Image: Bank of America Corp (NYSE:BAC)
The Atlanta, GA headquartered lender has an envious footprint, with exposure to the resurgent housing boom in Florida. The Sunshine State has been one of the strongest in the economic recovery, with ample evidence of job growth and rising home prices.
SunTrust Banks, Inc. (NYSE:STI) recently reported first quarter earnings and held its annual shareholder meeting in April. Here are four reasons why the Atlanta based lender has significantly more upside:
On April 19, SunTrust reported better-than-expected Q1 results. Earnings per share rose to $0.63 for the first quarter, 37% higher than the net income earned during Q1 2012. Tier 1 capital increased to 11.20%, well above the Federal Reserve’s requirement.

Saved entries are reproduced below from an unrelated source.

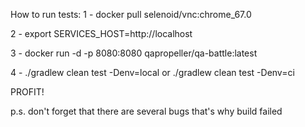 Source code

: How to run tests:
1 - docker pull selenoid/vnc:chrome_67.0

2 - export SERVICES_HOST=http://localhost

3 - docker run -d -p 8080:8080 qapropeller/qa-battle:latest

4 - ./gradlew clean test -Denv=local or ./gradlew clean test -Denv=ci

PROFIT!


p.s. don't forget that there are several bugs that's why build failed
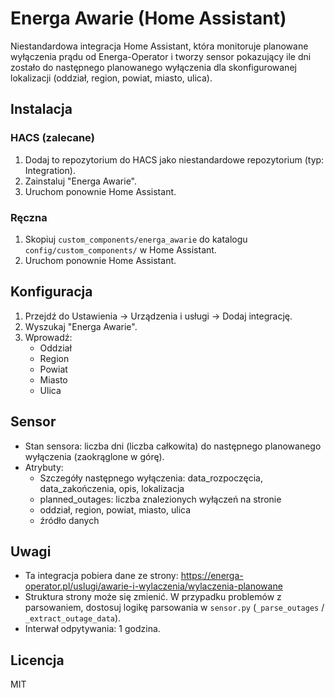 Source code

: # Energa Awarie (Home Assistant)

Niestandardowa integracja Home Assistant, która monitoruje planowane wyłączenia prądu od Energa-Operator i tworzy sensor pokazujący ile dni zostało do następnego planowanego wyłączenia dla skonfigurowanej lokalizacji (oddział, region, powiat, miasto, ulica).

## Instalacja

### HACS (zalecane)
1. Dodaj to repozytorium do HACS jako niestandardowe repozytorium (typ: Integration).
2. Zainstaluj "Energa Awarie".
3. Uruchom ponownie Home Assistant.

### Ręczna
1. Skopiuj `custom_components/energa_awarie` do katalogu `config/custom_components/` w Home Assistant.
2. Uruchom ponownie Home Assistant.

## Konfiguracja
1. Przejdź do Ustawienia → Urządzenia i usługi → Dodaj integrację.
2. Wyszukaj "Energa Awarie".
3. Wprowadź:
   - Oddział
   - Region
   - Powiat
   - Miasto
   - Ulica

## Sensor
- Stan sensora: liczba dni (liczba całkowita) do następnego planowanego wyłączenia (zaokrąglone w górę).
- Atrybuty:
  - Szczegóły następnego wyłączenia: data_rozpoczęcia, data_zakończenia, opis, lokalizacja
  - planned_outages: liczba znalezionych wyłączeń na stronie
  - oddział, region, powiat, miasto, ulica
  - źródło danych

## Uwagi
- Ta integracja pobiera dane ze strony: https://energa-operator.pl/uslugi/awarie-i-wylaczenia/wylaczenia-planowane
- Struktura strony może się zmienić. W przypadku problemów z parsowaniem, dostosuj logikę parsowania w `sensor.py` (`_parse_outages` / `_extract_outage_data`).
- Interwał odpytywania: 1 godzina.

## Licencja
MIT
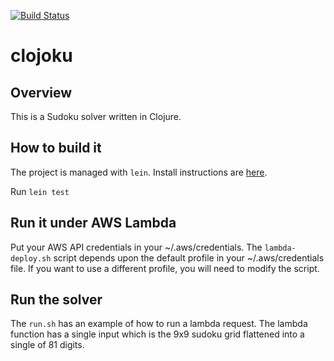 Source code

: [![Build Status](https://travis-ci.org/thomaswhitcomb/clojoku.svg?branch=master)](https://travis-ci.org/thomaswhitcomb/clojoku)

# clojoku

## Overview

This is a Sudoku solver written in Clojure.

## How to build it

The project is managed with `lein`.  Install instructions are [here](http://leiningen.org/).

Run `lein test`

## Run it under AWS Lambda

Put your AWS API credentials in your ~/.aws/credentials.  The `lambda-deploy.sh` script depends upon the default profile in your ~/.aws/credentials file.  If you want to use a different profile, you will need to modify the script.


## Run the solver

The `run.sh` has an example of how to run a lambda request.  The lambda function has a single input which is the 9x9 sudoku grid flattened into a single of 81 digits.
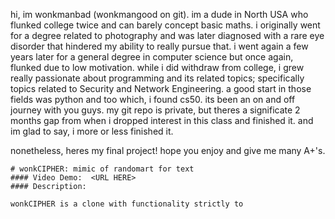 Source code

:hi, im wonkmanbad (wonkmangood on git). im a dude in North USA who flunked college twice and can barely concept basic
maths. i originally went for a degree related to photography and was later diagnosed with a rare eye disorder that hindered
my ability to really pursue that. i went again a few years later for a general degree in computer science but once again,
flunked due to low motivation. while i did withdraw from college, i grew really passionate about programming and its related
topics; specifically topics related to Security and Network Engineering. a good start in those fields was python and too which,
i found cs50. its been an on and off journey with you guys. my git repo is private, but theres a significate 2 months gap from
when i dropped interest in this class and finished it. and im glad to say, i more or less finished it.

nonetheless, heres my final project! hope you enjoy and give me many A+'s.

    # wonkCIPHER: mimic of randomart for text
    #### Video Demo:  <URL HERE>
    #### Description:

    wonkCIPHER is a clone with functionality strictly to  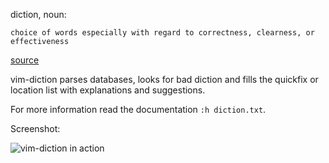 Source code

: diction, noun:

    choice of words especially with regard to correctness, clearness, or effectiveness

[source](http://www.merriam-webster.com/dictionary/diction)

vim-diction parses databases, looks for bad diction and fills the
quickfix or location list with explanations and suggestions.

For more information read the documentation `:h diction.txt`.

Screenshot:

![vim-diction in action](https://cloud.githubusercontent.com/assets/10514301/14812812/2029fbb4-0b9f-11e6-8aac-4abe5223ad39.png)
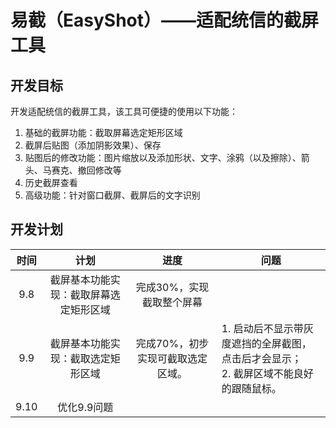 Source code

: # 易截（EasyShot）——适配统信的截屏工具

## 开发目标

开发适配统信的截屏工具，该工具可便捷的使用以下功能：

1. 基础的截屏功能：截取屏幕选定矩形区域
2. 截屏后贴图（添加阴影效果）、保存
3. 贴图后的修改功能：图片缩放以及添加形状、文字、涂鸦（以及擦除）、箭头、马赛克、撤回修改等
4. 历史截屏查看
5. 高级功能：针对窗口截屏、截屏后的文字识别

## 开发计划

| 时间 |                  计划                  |               进度                | 问题                                                         |
| :--: | :------------------------------------: | :-------------------------------: | ------------------------------------------------------------ |
| 9.8  | 截屏基本功能实现：截取屏幕选定矩形区域 |     完成30%，实现截取整个屏幕     |                                                              |
| 9.9  |   截屏基本功能实现：截取选定矩形区域   | 完成70%，初步实现可截取选定区域。 | 1. 启动后不显示带灰度遮挡的全屏截图，点击后才会显示；<br />2. 截屏区域不能良好的跟随鼠标。 |
| 9.10 |              优化9.9问题               |                                   |                                                              |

Annualized net charge offs decreased to 0.76% of average loans, a decline from 1.30% and 1.38% during Q4 and Q1 2012, respectively. The lowest charge-off level in 5 years is being driven by home price appreciation and economic improvement across the Southeast, in particular Florida.
The board of directors approved a quarterly dividend increase to $0.10 per share, and a share repurchase plan of $200 million has been previously authorized. The Federal Reserve did not object to SunTrust’s capital plan for 2013 as announced with C-CAR in March.
Analysts at FBR Capital upgraded SunTrust Banks, Inc. (NYSE:STI) to “outperform” from “market perform” following Q1 results with a new $37 price target. Managing director Paul Miller believes that SunTrust’s credit quality is “getting much better, quicker than we thought” and will continue to improve even with signs of slowing economic growth.
Net interest margin (NIM) remains a challenge
While SunTrust made tremendous strides during the first quarter, challenges remain in the banking sector that are evident at both SunTrust Banks, Inc. (NYSE:STI) and its regional colleagues. In particular, the net interest margin remains a challenge at all banks across the United States, especially with the 10 year Treasury Note priced beneath 2.00%.